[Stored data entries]
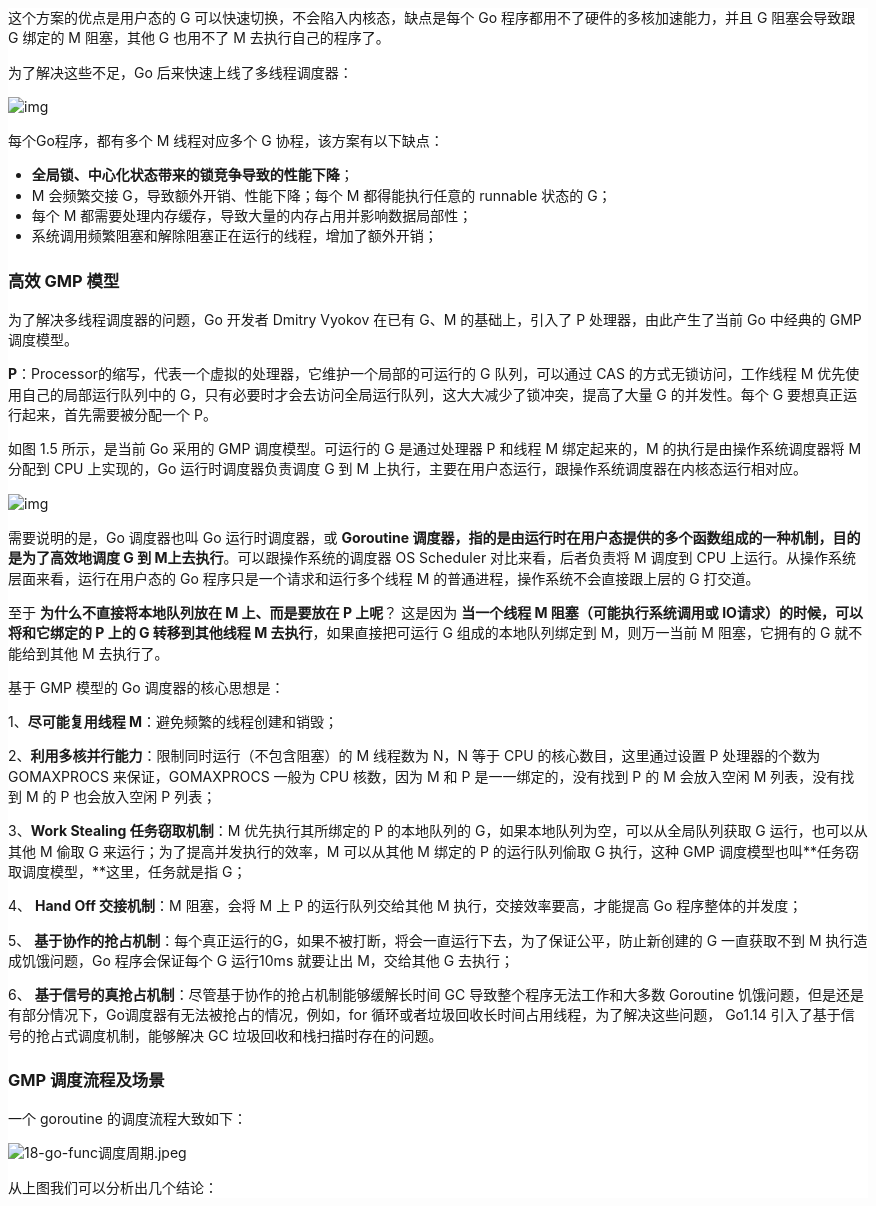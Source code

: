 这个方案的优点是用户态的 G 可以快速切换，不会陷入内核态，缺点是每个 Go 程序都用不了硬件的多核加速能力，并且 G 阻塞会导致跟 G 绑定的 M 阻塞，其他 G 也用不了 M 去执行自己的程序了。

为了解决这些不足，Go 后来快速上线了多线程调度器：

![img](https://run-notes.oss-cn-beijing.aliyuncs.com/notes/202307251622676.webp)

每个Go程序，都有多个 M 线程对应多个 G 协程，该方案有以下缺点：

- **全局锁、中心化状态带来的锁竞争导致的性能下降**； 
- M 会频繁交接 G，导致额外开销、性能下降；每个 M 都得能执行任意的 runnable 状态的 G； 
- 每个 M 都需要处理内存缓存，导致大量的内存占用并影响数据局部性； 
- 系统调用频繁阻塞和解除阻塞正在运行的线程，增加了额外开销；

### 高效 GMP 模型

为了解决多线程调度器的问题，Go 开发者 Dmitry Vyokov 在已有 G、M 的基础上，引入了 P 处理器，由此产生了当前 Go 中经典的 GMP 调度模型。

**P**：Processor的缩写，代表一个虚拟的处理器，它维护一个局部的可运行的 G 队列，可以通过 CAS 的方式无锁访问，工作线程 M 优先使用自己的局部运行队列中的 G，只有必要时才会去访问全局运行队列，这大大减少了锁冲突，提高了大量 G 的并发性。每个 G 要想真正运行起来，首先需要被分配一个 P。

如图 1.5 所示，是当前 Go 采用的 GMP 调度模型。可运行的 G 是通过处理器 P 和线程 M 绑定起来的，M 的执行是由操作系统调度器将 M 分配到 CPU 上实现的，Go 运行时调度器负责调度 G 到 M 上执行，主要在用户态运行，跟操作系统调度器在内核态运行相对应。

![img](https://run-notes.oss-cn-beijing.aliyuncs.com/notes/202307251622393.webp)

需要说明的是，Go 调度器也叫 Go 运行时调度器，或 **Goroutine 调度器，指的是由运行时在用户态提供的多个函数组成的一种机制，目的是为了高效地调度 G 到 M上去执行**。可以跟操作系统的调度器 OS Scheduler 对比来看，后者负责将 M 调度到 CPU 上运行。从操作系统层面来看，运行在用户态的 Go 程序只是一个请求和运行多个线程 M 的普通进程，操作系统不会直接跟上层的 G 打交道。

至于 **为什么不直接将本地队列放在 M 上、而是要放在 P 上呢**？ 这是因为 **当一个线程 M 阻塞（可能执行系统调用或 IO请求）的时候，可以将和它绑定的 P 上的 G 转移到其他线程 M 去执行**，如果直接把可运行 G 组成的本地队列绑定到 M，则万一当前 M 阻塞，它拥有的 G 就不能给到其他 M 去执行了。

基于 GMP 模型的 Go 调度器的核心思想是：

1、**尽可能复用线程 M**：避免频繁的线程创建和销毁；

2、**利用多核并行能力**：限制同时运行（不包含阻塞）的 M 线程数为 N，N 等于 CPU 的核心数目，这里通过设置 P 处理器的个数为 GOMAXPROCS 来保证，GOMAXPROCS 一般为 CPU 核数，因为 M 和 P 是一一绑定的，没有找到 P 的 M 会放入空闲 M 列表，没有找到 M 的 P 也会放入空闲 P 列表；

3、**Work Stealing 任务窃取机制**：M 优先执行其所绑定的 P 的本地队列的 G，如果本地队列为空，可以从全局队列获取 G 运行，也可以从其他 M 偷取 G 来运行；为了提高并发执行的效率，M 可以从其他 M 绑定的 P 的运行队列偷取 G 执行，这种 GMP 调度模型也叫**任务窃取调度模型，**这里，任务就是指 G；

4、 **Hand Off 交接机制**：M 阻塞，会将 M 上 P 的运行队列交给其他 M 执行，交接效率要高，才能提高 Go 程序整体的并发度；

5、 **基于协作的抢占机制**：每个真正运行的G，如果不被打断，将会一直运行下去，为了保证公平，防止新创建的 G 一直获取不到 M 执行造成饥饿问题，Go 程序会保证每个 G 运行10ms 就要让出 M，交给其他 G 去执行；

6、 **基于信号的真抢占机制**：尽管基于协作的抢占机制能够缓解长时间 GC 导致整个程序无法工作和大多数 Goroutine 饥饿问题，但是还是有部分情况下，Go调度器有无法被抢占的情况，例如，for 循环或者垃圾回收长时间占用线程，为了解决这些问题， Go1.14 引入了基于信号的抢占式调度机制，能够解决 GC 垃圾回收和栈扫描时存在的问题。

### GMP 调度流程及场景

一个 goroutine 的调度流程大致如下：

![18-go-func调度周期.jpeg](https://run-notes.oss-cn-beijing.aliyuncs.com/notes/https%2Fcdn.nlark.com%2Fyuque%2F0%2F2022%2Fjpeg%2F26269664-2024_01_15-1705329710.jpeg)

从上图我们可以分析出几个结论：
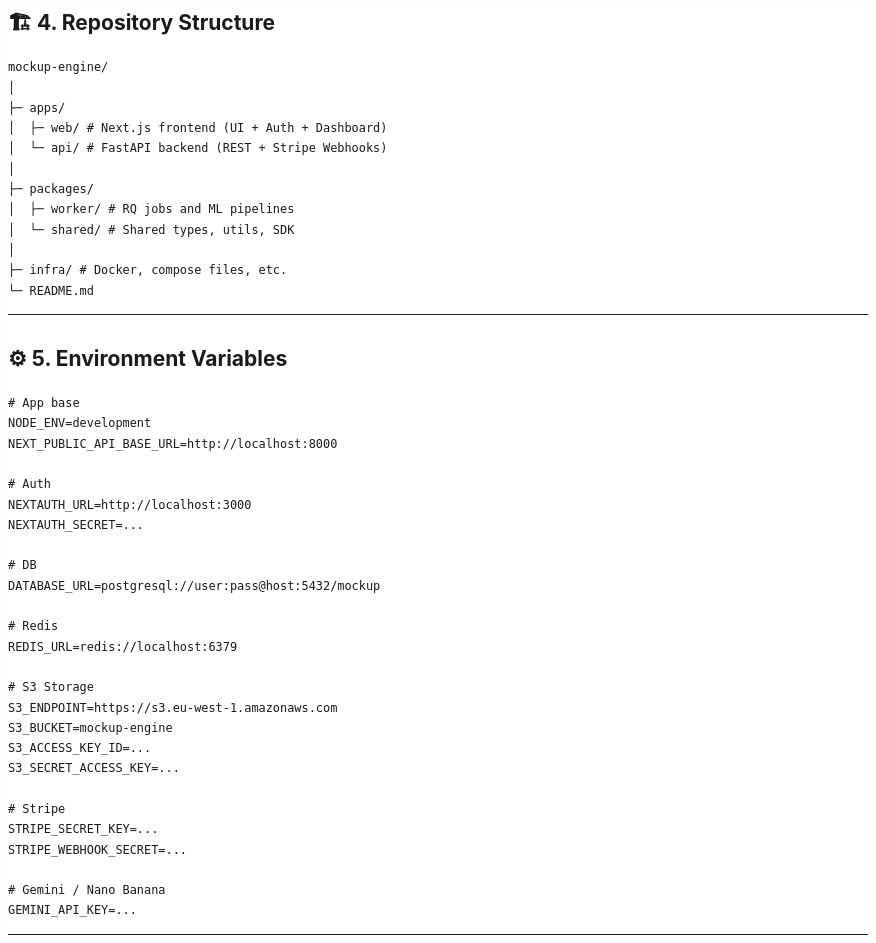 
## 🏗️ 4. Repository Structure

```
mockup-engine/
│
├─ apps/
│  ├─ web/ # Next.js frontend (UI + Auth + Dashboard)
│  └─ api/ # FastAPI backend (REST + Stripe Webhooks)
│
├─ packages/
│  ├─ worker/ # RQ jobs and ML pipelines
│  └─ shared/ # Shared types, utils, SDK
│
├─ infra/ # Docker, compose files, etc.
└─ README.md
```

---

## ⚙️ 5. Environment Variables

```
# App base
NODE_ENV=development
NEXT_PUBLIC_API_BASE_URL=http://localhost:8000

# Auth
NEXTAUTH_URL=http://localhost:3000
NEXTAUTH_SECRET=...

# DB
DATABASE_URL=postgresql://user:pass@host:5432/mockup

# Redis
REDIS_URL=redis://localhost:6379

# S3 Storage
S3_ENDPOINT=https://s3.eu-west-1.amazonaws.com
S3_BUCKET=mockup-engine
S3_ACCESS_KEY_ID=...
S3_SECRET_ACCESS_KEY=...

# Stripe
STRIPE_SECRET_KEY=...
STRIPE_WEBHOOK_SECRET=...

# Gemini / Nano Banana
GEMINI_API_KEY=...

```

---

■ Exercise:
Pull every line with the string "beijing" from the data above.

■ Exercise solution:
![img](https://run-notes.oss-cn-beijing.aliyuncs.com/notes/202307251622676.webp)
![img](https://run-notes.oss-cn-beijing.aliyuncs.com/notes/202307251622393.webp)
![18-go-func调度周期.jpeg](https://run-notes.oss-cn-beijing.aliyuncs.com/notes/https%2Fcdn.nlark.com%2Fyuque%2F0%2F2022%2Fjpeg%2F26269664-2024_01_15-1705329710.jpeg)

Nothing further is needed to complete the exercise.